» YOUR GOAL
Go through the listing below and output it word for word.
*** EXTRACTED DATA ***
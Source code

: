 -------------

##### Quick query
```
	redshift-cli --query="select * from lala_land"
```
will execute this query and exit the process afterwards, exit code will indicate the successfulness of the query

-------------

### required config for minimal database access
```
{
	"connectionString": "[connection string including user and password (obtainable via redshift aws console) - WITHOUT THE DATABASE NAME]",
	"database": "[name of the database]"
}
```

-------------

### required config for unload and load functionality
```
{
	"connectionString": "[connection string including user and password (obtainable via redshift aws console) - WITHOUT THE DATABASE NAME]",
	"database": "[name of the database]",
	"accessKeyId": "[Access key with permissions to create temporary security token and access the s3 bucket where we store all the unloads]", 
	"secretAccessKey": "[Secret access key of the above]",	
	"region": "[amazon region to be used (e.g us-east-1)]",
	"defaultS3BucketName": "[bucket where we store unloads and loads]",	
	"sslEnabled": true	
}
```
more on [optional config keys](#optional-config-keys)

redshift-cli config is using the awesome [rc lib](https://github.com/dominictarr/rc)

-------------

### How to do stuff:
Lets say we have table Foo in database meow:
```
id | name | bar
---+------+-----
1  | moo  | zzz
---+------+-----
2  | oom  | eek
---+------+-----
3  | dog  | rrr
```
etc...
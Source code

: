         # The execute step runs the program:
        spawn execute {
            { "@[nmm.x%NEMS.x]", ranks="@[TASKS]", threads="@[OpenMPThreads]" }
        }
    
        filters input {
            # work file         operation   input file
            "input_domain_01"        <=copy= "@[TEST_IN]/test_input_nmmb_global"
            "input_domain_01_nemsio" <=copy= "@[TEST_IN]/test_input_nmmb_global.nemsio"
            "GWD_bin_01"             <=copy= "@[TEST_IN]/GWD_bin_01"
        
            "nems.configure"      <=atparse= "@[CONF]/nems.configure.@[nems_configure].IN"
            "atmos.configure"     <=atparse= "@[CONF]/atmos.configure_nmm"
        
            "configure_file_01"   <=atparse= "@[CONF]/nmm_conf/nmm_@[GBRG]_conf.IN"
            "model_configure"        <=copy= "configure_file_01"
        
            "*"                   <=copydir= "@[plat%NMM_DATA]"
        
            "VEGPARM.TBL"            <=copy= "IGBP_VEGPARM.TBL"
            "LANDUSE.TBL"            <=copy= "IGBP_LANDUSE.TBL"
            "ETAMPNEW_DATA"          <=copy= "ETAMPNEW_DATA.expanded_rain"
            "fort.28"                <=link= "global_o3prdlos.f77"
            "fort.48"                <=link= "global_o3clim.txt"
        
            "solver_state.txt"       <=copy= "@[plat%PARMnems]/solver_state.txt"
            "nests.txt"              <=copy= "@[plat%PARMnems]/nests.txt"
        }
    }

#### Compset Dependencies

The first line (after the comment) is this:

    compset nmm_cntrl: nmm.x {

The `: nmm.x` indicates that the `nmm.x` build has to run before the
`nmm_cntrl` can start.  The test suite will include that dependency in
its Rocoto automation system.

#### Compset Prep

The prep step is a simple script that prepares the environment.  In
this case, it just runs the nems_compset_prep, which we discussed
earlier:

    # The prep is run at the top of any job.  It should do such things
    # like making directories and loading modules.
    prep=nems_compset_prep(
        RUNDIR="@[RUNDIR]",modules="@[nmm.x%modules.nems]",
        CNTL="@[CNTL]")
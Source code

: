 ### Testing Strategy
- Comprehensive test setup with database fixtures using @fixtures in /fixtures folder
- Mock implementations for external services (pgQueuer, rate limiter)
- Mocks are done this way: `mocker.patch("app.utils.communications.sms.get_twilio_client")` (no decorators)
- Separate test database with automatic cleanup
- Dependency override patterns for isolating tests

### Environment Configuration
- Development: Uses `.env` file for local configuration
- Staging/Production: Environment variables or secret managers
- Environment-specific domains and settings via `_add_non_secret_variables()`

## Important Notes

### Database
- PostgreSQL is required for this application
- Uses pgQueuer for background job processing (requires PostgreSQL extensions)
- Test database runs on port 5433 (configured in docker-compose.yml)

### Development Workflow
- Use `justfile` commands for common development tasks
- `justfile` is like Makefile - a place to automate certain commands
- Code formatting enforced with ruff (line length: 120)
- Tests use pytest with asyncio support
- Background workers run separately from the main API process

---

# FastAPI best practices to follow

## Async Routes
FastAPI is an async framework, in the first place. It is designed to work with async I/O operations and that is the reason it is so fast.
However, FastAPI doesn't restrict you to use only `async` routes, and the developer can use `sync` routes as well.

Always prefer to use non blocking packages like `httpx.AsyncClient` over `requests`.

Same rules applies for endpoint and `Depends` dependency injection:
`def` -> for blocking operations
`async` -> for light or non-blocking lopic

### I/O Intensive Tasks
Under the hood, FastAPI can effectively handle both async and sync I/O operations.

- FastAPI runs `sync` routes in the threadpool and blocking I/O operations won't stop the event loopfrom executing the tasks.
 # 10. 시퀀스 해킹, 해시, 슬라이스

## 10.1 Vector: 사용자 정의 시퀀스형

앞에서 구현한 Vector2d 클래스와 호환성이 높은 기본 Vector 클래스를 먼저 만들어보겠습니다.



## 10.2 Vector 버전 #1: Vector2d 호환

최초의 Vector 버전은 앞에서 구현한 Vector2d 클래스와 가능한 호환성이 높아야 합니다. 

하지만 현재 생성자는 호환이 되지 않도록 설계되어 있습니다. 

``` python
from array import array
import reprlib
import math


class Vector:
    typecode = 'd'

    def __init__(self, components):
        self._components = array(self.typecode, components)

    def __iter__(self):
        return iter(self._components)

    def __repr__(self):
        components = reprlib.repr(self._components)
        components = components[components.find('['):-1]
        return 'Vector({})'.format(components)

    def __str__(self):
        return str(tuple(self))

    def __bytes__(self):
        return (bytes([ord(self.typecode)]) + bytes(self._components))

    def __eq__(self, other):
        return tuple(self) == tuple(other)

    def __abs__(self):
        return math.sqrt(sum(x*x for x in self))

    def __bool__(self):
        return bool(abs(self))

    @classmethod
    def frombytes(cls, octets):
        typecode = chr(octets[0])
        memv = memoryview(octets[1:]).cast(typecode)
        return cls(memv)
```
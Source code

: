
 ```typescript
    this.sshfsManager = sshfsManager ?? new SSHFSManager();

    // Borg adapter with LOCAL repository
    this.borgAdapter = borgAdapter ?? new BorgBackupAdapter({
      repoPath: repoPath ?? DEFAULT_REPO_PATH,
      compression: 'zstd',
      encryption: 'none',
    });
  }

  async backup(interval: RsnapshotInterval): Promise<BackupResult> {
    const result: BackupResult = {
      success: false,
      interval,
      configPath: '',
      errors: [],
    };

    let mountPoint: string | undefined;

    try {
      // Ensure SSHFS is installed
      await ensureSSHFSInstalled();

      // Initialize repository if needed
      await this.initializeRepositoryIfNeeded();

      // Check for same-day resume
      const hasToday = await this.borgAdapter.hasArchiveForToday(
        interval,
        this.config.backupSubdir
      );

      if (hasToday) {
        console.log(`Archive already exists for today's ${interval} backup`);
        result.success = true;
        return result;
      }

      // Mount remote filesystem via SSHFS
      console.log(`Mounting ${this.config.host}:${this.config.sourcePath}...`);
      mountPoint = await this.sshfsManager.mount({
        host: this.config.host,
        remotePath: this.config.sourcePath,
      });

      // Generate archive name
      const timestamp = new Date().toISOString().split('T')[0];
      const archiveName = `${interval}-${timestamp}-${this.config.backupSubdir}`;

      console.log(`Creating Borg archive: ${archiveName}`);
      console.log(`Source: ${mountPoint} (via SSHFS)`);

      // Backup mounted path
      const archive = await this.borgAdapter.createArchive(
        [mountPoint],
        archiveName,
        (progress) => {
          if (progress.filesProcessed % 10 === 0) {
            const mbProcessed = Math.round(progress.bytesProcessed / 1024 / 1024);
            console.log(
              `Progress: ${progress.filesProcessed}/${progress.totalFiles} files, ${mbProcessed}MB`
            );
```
*** End of EXTRACTED DATA ***
» REPLY
Source code

: -------------

##### Quick query
```
	redshift-cli --query="select * from lala_land"
```
will execute this query and exit the process afterwards, exit code will indicate the successfulness of the query

-------------

### required config for minimal database access
```
{
	"connectionString": "[connection string including user and password (obtainable via redshift aws console) - WITHOUT THE DATABASE NAME]",
	"database": "[name of the database]"
}
```

-------------

### required config for unload and load functionality
```
{
	"connectionString": "[connection string including user and password (obtainable via redshift aws console) - WITHOUT THE DATABASE NAME]",
	"database": "[name of the database]",
	"accessKeyId": "[Access key with permissions to create temporary security token and access the s3 bucket where we store all the unloads]", 
	"secretAccessKey": "[Secret access key of the above]",	
	"region": "[amazon region to be used (e.g us-east-1)]",
	"defaultS3BucketName": "[bucket where we store unloads and loads]",	
	"sslEnabled": true	
}
```
more on [optional config keys](#optional-config-keys)

redshift-cli config is using the awesome [rc lib](https://github.com/dominictarr/rc)

-------------

### How to do stuff:
Lets say we have table Foo in database meow:
```
id | name | bar
---+------+-----
1  | moo  | zzz
---+------+-----
2  | oom  | eek
---+------+-----
3  | dog  | rrr
```
etc...
Source code

:         # The execute step runs the program:
        spawn execute {
            { "@[nmm.x%NEMS.x]", ranks="@[TASKS]", threads="@[OpenMPThreads]" }
        }
    
        filters input {
            # work file         operation   input file
            "input_domain_01"        <=copy= "@[TEST_IN]/test_input_nmmb_global"
            "input_domain_01_nemsio" <=copy= "@[TEST_IN]/test_input_nmmb_global.nemsio"
            "GWD_bin_01"             <=copy= "@[TEST_IN]/GWD_bin_01"
        
            "nems.configure"      <=atparse= "@[CONF]/nems.configure.@[nems_configure].IN"
            "atmos.configure"     <=atparse= "@[CONF]/atmos.configure_nmm"
        
            "configure_file_01"   <=atparse= "@[CONF]/nmm_conf/nmm_@[GBRG]_conf.IN"
            "model_configure"        <=copy= "configure_file_01"
        
            "*"                   <=copydir= "@[plat%NMM_DATA]"
        
            "VEGPARM.TBL"            <=copy= "IGBP_VEGPARM.TBL"
            "LANDUSE.TBL"            <=copy= "IGBP_LANDUSE.TBL"
            "ETAMPNEW_DATA"          <=copy= "ETAMPNEW_DATA.expanded_rain"
            "fort.28"                <=link= "global_o3prdlos.f77"
            "fort.48"                <=link= "global_o3clim.txt"
        
            "solver_state.txt"       <=copy= "@[plat%PARMnems]/solver_state.txt"
            "nests.txt"              <=copy= "@[plat%PARMnems]/nests.txt"
        }
    }

#### Compset Dependencies

The first line (after the comment) is this:

    compset nmm_cntrl: nmm.x {

The `: nmm.x` indicates that the `nmm.x` build has to run before the
`nmm_cntrl` can start.  The test suite will include that dependency in
its Rocoto automation system.

#### Compset Prep

The prep step is a simple script that prepares the environment.  In
this case, it just runs the nems_compset_prep, which we discussed
earlier:

    # The prep is run at the top of any job.  It should do such things
    # like making directories and loading modules.
    prep=nems_compset_prep(
        RUNDIR="@[RUNDIR]",modules="@[nmm.x%modules.nems]",
        CNTL="@[CNTL]")
Source code

: ### Testing Strategy
- Comprehensive test setup with database fixtures using @fixtures in /fixtures folder
- Mock implementations for external services (pgQueuer, rate limiter)
- Mocks are done this way: `mocker.patch("app.utils.communications.sms.get_twilio_client")` (no decorators)
- Separate test database with automatic cleanup
- Dependency override patterns for isolating tests

### Environment Configuration
- Development: Uses `.env` file for local configuration
- Staging/Production: Environment variables or secret managers
- Environment-specific domains and settings via `_add_non_secret_variables()`

## Important Notes

### Database
- PostgreSQL is required for this application
- Uses pgQueuer for background job processing (requires PostgreSQL extensions)
- Test database runs on port 5433 (configured in docker-compose.yml)

### Development Workflow
- Use `justfile` commands for common development tasks
- `justfile` is like Makefile - a place to automate certain commands
- Code formatting enforced with ruff (line length: 120)
- Tests use pytest with asyncio support
- Background workers run separately from the main API process

---

# FastAPI best practices to follow

## Async Routes
FastAPI is an async framework, in the first place. It is designed to work with async I/O operations and that is the reason it is so fast.
However, FastAPI doesn't restrict you to use only `async` routes, and the developer can use `sync` routes as well.

Always prefer to use non blocking packages like `httpx.AsyncClient` over `requests`.

Same rules applies for endpoint and `Depends` dependency injection:
`def` -> for blocking operations
`async` -> for light or non-blocking lopic

### I/O Intensive Tasks
Under the hood, FastAPI can effectively handle both async and sync I/O operations.

- FastAPI runs `sync` routes in the threadpool and blocking I/O operations won't stop the event loopfrom executing the tasks.
 # 10. 시퀀스 해킹, 해시, 슬라이스

## 10.1 Vector: 사용자 정의 시퀀스형

앞에서 구현한 Vector2d 클래스와 호환성이 높은 기본 Vector 클래스를 먼저 만들어보겠습니다.



## 10.2 Vector 버전 #1: Vector2d 호환

최초의 Vector 버전은 앞에서 구현한 Vector2d 클래스와 가능한 호환성이 높아야 합니다. 

하지만 현재 생성자는 호환이 되지 않도록 설계되어 있습니다. 

``` python
from array import array
import reprlib
import math


class Vector:
    typecode = 'd'

    def __init__(self, components):
        self._components = array(self.typecode, components)

    def __iter__(self):
        return iter(self._components)

    def __repr__(self):
        components = reprlib.repr(self._components)
        components = components[components.find('['):-1]
        return 'Vector({})'.format(components)

    def __str__(self):
        return str(tuple(self))

    def __bytes__(self):
        return (bytes([ord(self.typecode)]) + bytes(self._components))

    def __eq__(self, other):
        return tuple(self) == tuple(other)

    def __abs__(self):
        return math.sqrt(sum(x*x for x in self))

    def __bool__(self):
        return bool(abs(self))

    @classmethod
    def frombytes(cls, octets):
        typecode = chr(octets[0])
        memv = memoryview(octets[1:]).cast(typecode)
        return cls(memv)
```
Source code

:
 ```typescript
    this.sshfsManager = sshfsManager ?? new SSHFSManager();

    // Borg adapter with LOCAL repository
    this.borgAdapter = borgAdapter ?? new BorgBackupAdapter({
      repoPath: repoPath ?? DEFAULT_REPO_PATH,
      compression: 'zstd',
      encryption: 'none',
    });
  }

  async backup(interval: RsnapshotInterval): Promise<BackupResult> {
    const result: BackupResult = {
      success: false,
      interval,
      configPath: '',
      errors: [],
    };

    let mountPoint: string | undefined;

    try {
      // Ensure SSHFS is installed
      await ensureSSHFSInstalled();

      // Initialize repository if needed
      await this.initializeRepositoryIfNeeded();

      // Check for same-day resume
      const hasToday = await this.borgAdapter.hasArchiveForToday(
        interval,
        this.config.backupSubdir
      );

      if (hasToday) {
        console.log(`Archive already exists for today's ${interval} backup`);
        result.success = true;
        return result;
      }

      // Mount remote filesystem via SSHFS
      console.log(`Mounting ${this.config.host}:${this.config.sourcePath}...`);
      mountPoint = await this.sshfsManager.mount({
        host: this.config.host,
        remotePath: this.config.sourcePath,
      });

      // Generate archive name
      const timestamp = new Date().toISOString().split('T')[0];
      const archiveName = `${interval}-${timestamp}-${this.config.backupSubdir}`;

      console.log(`Creating Borg archive: ${archiveName}`);
      console.log(`Source: ${mountPoint} (via SSHFS)`);

      // Backup mounted path
      const archive = await this.borgAdapter.createArchive(
        [mountPoint],
        archiveName,
        (progress) => {
          if (progress.filesProcessed % 10 === 0) {
            const mbProcessed = Math.round(progress.bytesProcessed / 1024 / 1024);
            console.log(
              `Progress: ${progress.filesProcessed}/${progress.totalFiles} files, ${mbProcessed}MB`
            );
```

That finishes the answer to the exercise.